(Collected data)
=-=-=

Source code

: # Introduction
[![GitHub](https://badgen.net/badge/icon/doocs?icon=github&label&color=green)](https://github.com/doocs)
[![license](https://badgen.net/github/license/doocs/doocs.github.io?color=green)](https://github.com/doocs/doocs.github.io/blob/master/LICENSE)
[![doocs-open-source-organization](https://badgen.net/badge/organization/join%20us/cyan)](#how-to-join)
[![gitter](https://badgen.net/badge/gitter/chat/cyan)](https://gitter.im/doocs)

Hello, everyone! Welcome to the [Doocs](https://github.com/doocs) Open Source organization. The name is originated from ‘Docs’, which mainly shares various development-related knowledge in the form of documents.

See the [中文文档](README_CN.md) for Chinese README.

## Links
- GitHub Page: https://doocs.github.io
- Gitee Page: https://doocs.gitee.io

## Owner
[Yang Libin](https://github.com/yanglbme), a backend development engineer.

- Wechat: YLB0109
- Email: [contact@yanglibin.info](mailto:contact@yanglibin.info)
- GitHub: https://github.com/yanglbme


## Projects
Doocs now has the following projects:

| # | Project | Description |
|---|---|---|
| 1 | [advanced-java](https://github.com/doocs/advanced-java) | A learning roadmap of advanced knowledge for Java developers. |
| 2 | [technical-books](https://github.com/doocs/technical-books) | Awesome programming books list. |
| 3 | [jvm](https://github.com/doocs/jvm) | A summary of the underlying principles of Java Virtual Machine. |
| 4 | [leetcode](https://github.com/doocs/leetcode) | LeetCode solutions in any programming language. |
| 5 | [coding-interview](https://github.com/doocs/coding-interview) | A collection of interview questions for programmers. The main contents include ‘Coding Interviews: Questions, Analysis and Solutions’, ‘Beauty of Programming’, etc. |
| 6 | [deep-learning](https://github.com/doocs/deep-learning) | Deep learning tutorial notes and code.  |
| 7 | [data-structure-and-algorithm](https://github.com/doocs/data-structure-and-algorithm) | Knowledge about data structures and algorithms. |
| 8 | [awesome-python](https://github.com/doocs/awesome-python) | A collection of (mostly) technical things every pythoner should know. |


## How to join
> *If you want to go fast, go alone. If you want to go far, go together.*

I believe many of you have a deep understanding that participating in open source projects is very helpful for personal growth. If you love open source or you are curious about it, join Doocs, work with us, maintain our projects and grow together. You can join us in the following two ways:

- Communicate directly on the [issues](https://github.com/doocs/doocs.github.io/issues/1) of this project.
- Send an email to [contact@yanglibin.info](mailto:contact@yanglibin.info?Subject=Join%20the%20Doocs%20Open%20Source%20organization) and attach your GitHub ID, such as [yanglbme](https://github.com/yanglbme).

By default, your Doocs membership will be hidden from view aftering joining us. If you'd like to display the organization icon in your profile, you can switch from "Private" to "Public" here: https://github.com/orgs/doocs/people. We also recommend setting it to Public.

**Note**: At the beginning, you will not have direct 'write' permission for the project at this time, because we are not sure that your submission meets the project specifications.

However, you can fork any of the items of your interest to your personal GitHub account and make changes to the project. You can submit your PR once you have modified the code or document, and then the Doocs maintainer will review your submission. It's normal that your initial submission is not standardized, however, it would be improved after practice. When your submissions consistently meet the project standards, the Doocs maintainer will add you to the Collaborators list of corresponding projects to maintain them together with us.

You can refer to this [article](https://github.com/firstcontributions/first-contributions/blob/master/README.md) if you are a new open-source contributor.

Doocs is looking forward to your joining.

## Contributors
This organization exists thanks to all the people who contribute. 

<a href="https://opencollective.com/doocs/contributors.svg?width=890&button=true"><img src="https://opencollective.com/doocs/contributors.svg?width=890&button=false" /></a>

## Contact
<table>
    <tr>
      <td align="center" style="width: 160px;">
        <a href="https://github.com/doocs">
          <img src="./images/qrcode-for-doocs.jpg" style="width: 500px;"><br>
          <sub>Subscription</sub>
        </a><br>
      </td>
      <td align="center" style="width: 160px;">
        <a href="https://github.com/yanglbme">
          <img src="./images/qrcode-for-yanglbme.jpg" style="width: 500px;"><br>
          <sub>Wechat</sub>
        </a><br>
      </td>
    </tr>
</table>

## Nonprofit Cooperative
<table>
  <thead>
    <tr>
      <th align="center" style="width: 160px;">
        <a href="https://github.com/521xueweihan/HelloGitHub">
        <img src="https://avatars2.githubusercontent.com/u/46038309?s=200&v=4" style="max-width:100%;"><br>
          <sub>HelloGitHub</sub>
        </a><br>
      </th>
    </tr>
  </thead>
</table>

=-=-=

## PROBLEM STATEMENT:
The expected answer is a copy of each line in the records that holds the word "list".

## EXPECTED OUTPUT:
| 2 | [technical-books](https://github.com/doocs/technical-books) | Awesome programming books list. |
However, you can fork any of the items of your interest to your personal GitHub account and make changes to the project. You can submit your PR once you have modified the code or document, and then the Doocs maintainer will review your submission. It's normal that your initial submission is not standardized, however, it would be improved after practice. When your submissions consistently meet the project standards, the Doocs maintainer will add you to the Collaborators list of corresponding projects to maintain them together with us.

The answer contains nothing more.